■ **YOUR OBJECTIVE**: Copy each entry below exactly.

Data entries

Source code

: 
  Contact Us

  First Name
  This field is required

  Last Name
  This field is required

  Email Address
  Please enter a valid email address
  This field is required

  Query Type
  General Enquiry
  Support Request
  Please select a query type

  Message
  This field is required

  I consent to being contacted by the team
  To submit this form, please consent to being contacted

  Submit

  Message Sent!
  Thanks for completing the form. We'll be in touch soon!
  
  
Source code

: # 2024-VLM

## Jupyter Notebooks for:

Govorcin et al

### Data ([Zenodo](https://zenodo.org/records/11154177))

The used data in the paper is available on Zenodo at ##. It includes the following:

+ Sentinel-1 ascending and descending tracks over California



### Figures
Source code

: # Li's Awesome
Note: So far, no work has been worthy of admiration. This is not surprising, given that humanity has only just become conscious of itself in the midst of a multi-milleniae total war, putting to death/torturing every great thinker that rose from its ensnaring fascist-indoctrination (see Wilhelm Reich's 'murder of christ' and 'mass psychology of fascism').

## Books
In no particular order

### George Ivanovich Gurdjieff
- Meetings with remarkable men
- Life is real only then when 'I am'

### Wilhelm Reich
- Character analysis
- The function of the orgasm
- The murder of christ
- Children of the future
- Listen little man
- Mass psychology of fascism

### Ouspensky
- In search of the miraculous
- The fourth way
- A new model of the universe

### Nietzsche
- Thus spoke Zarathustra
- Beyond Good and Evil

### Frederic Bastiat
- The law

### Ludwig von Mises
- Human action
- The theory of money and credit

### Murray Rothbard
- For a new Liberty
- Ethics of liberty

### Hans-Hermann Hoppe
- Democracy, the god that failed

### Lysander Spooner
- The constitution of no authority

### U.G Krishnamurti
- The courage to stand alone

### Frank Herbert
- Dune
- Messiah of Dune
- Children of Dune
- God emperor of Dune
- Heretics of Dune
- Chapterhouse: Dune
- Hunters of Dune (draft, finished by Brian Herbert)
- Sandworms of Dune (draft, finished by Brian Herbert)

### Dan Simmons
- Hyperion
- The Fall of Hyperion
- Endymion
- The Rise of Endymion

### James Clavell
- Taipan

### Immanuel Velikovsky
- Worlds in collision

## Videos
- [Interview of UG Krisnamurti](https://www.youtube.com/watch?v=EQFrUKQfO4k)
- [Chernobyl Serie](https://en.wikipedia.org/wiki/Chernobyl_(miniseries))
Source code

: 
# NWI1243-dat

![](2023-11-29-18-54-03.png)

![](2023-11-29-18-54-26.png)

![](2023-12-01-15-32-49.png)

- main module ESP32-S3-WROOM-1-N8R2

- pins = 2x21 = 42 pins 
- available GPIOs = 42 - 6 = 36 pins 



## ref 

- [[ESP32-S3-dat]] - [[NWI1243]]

■ **RESPONSE TO THIS EXERCISE**:
Source code

: 
  Contact Us

  First Name
  This field is required

  Last Name
  This field is required

  Email Address
  Please enter a valid email address
  This field is required

  Query Type
  General Enquiry
  Support Request
  Please select a query type

  Message
  This field is required

  I consent to being contacted by the team
  To submit this form, please consent to being contacted

  Submit

  Message Sent!
  Thanks for completing the form. We'll be in touch soon!
  
  
Source code

: # 2024-VLM

## Jupyter Notebooks for:

Govorcin et al

### Data ([Zenodo](https://zenodo.org/records/11154177))

The used data in the paper is available on Zenodo at ##. It includes the following:

+ Sentinel-1 ascending and descending tracks over California



### Figures
Source code

: # Li's Awesome
Note: So far, no work has been worthy of admiration. This is not surprising, given that humanity has only just become conscious of itself in the midst of a multi-milleniae total war, putting to death/torturing every great thinker that rose from its ensnaring fascist-indoctrination (see Wilhelm Reich's 'murder of christ' and 'mass psychology of fascism').

## Books
In no particular order

### George Ivanovich Gurdjieff
- Meetings with remarkable men
- Life is real only then when 'I am'

### Wilhelm Reich
- Character analysis
- The function of the orgasm
- The murder of christ
- Children of the future
- Listen little man
- Mass psychology of fascism

### Ouspensky
- In search of the miraculous
- The fourth way
- A new model of the universe

### Nietzsche
- Thus spoke Zarathustra
- Beyond Good and Evil

### Frederic Bastiat
- The law

### Ludwig von Mises
- Human action
- The theory of money and credit

### Murray Rothbard
- For a new Liberty
- Ethics of liberty

### Hans-Hermann Hoppe
- Democracy, the god that failed

### Lysander Spooner
- The constitution of no authority

### U.G Krishnamurti
- The courage to stand alone

### Frank Herbert
- Dune
- Messiah of Dune
- Children of Dune
- God emperor of Dune
- Heretics of Dune
- Chapterhouse: Dune
- Hunters of Dune (draft, finished by Brian Herbert)
- Sandworms of Dune (draft, finished by Brian Herbert)

### Dan Simmons
- Hyperion
- The Fall of Hyperion
- Endymion
- The Rise of Endymion

### James Clavell
- Taipan

### Immanuel Velikovsky
- Worlds in collision

## Videos
- [Interview of UG Krisnamurti](https://www.youtube.com/watch?v=EQFrUKQfO4k)
- [Chernobyl Serie](https://en.wikipedia.org/wiki/Chernobyl_(miniseries))
Source code

: 
# NWI1243-dat

![](2023-11-29-18-54-03.png)

![](2023-11-29-18-54-26.png)

![](2023-12-01-15-32-49.png)

- main module ESP32-S3-WROOM-1-N8R2

- pins = 2x21 = 42 pins 
- available GPIOs = 42 - 6 = 36 pins 



## ref 

- [[ESP32-S3-dat]] - [[NWI1243]]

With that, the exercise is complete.